What is expected: You are asked to filter the data below and copy every line holding "dashed".

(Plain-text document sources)

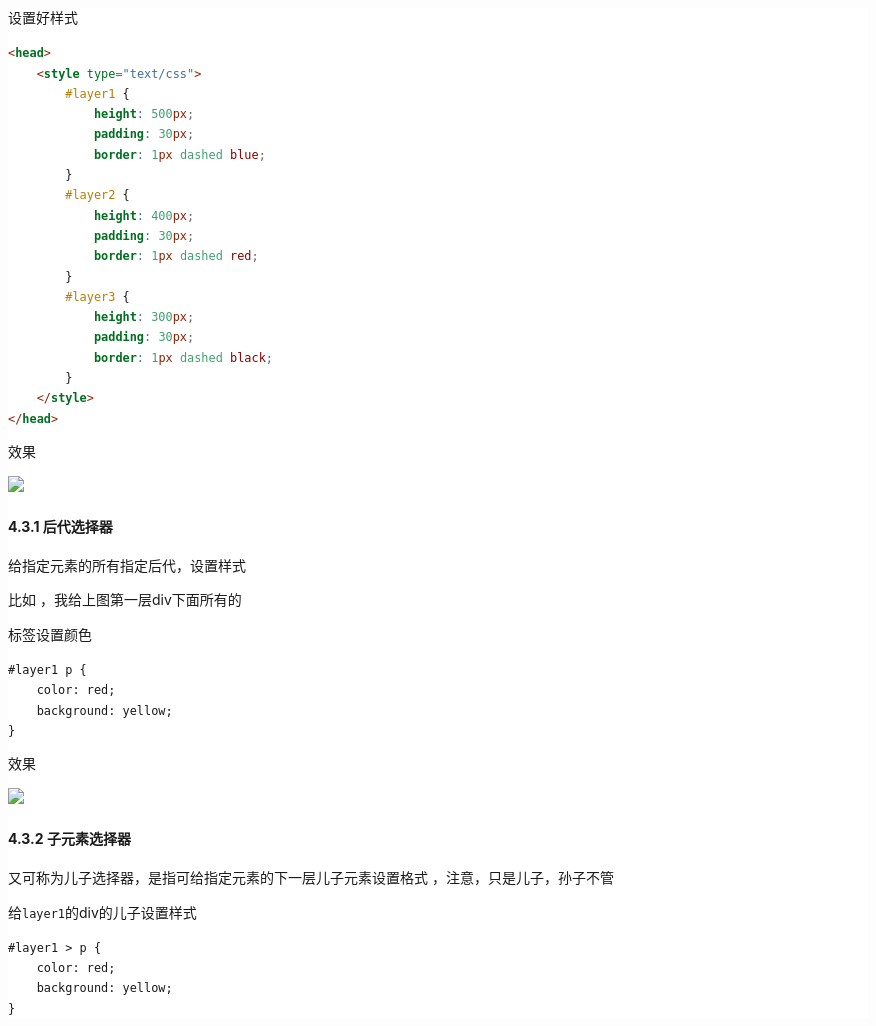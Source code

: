设置好样式

```html
<head>
    <style type="text/css">
        #layer1 {
            height: 500px;
            padding: 30px;
            border: 1px dashed blue;
        }
        #layer2 {
            height: 400px;
            padding: 30px;
            border: 1px dashed red;
        }
        #layer3 {
            height: 300px;
            padding: 30px;
            border: 1px dashed black;
        }
    </style>
</head>
```

效果

![](https://gitee.com//riotian/blogimage/raw/master/img/20200914123043.png)



#### 4.3.1 后代选择器

给指定元素的所有指定后代，设置样式

比如 ，我给上图第一层div下面所有的<p>标签设置颜色

```html
#layer1 p {
	color: red;
	background: yellow;
}
```

效果

![](https://gitee.com//riotian/blogimage/raw/master/img/20200914123052.png)



#### 4.3.2 子元素选择器

又可称为儿子选择器，是指可给指定元素的下一层儿子元素设置格式 ，注意，只是儿子，孙子不管

给`layer1`的div的儿子设置样式

```html
#layer1 > p {
    color: red;
    background: yellow;
}
```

Problem solution:
            border: 1px dashed blue;
            border: 1px dashed red;
            border: 1px dashed black;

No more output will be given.